(Stored dataset items)
Content starts
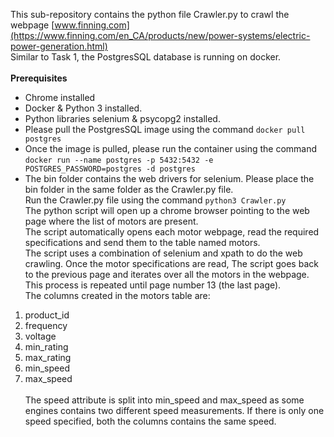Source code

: This sub-repository contains the python file Crawler.py to crawl the webpage [www.finning.com](https://www.finning.com/en_CA/products/new/power-systems/electric-power-generation.html) \
Similar to Task 1, the PostgresSQL database is running on docker.\
\
**Prerequisites**
* Chrome installed
* Docker & Python 3 installed.
* Python libraries selenium & psycopg2 installed.
* Please pull the PostgresSQL image using the command `docker pull postgres`
* Once the image is pulled, please run the container using the command `docker run --name postgres -p 5432:5432 -e POSTGRES_PASSWORD=postgres -d postgres`
* The bin folder contains the web drivers for selenium. Please place the bin folder in the same folder as the Crawler.py file.
\
Run the Crawler.py file using the command `python3 Crawler.py`\
The python script will open up a chrome browser pointing to the web page where the list of motors are present.\
The script automatically opens each motor webpage, read the required specifications and send them to the table named motors.\
The script uses a combination of selenium and xpath to do the web crawling.
Once the motor specifications are read, The script goes back to the previous page and iterates over all the motors in the webpage.\
This process is repeated until page number 13 (the last page).\
The columns created in the motors table are:
1. product_id
2. frequency
3. voltage
4. min_rating
5. max_rating
6. min_speed
7. max_speed
\
\
The speed attribute is split into min_speed and max_speed as some engines contains two different speed measurements. If there is only one speed specified, both the columns contains the same speed.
Content ends
[Task goal] Scan the records for the string "PostgresSQL" and show every line that contains it.

[Task result]
Similar to Task 1, the PostgresSQL database is running on docker.\
* Please pull the PostgresSQL image using the command `docker pull postgres`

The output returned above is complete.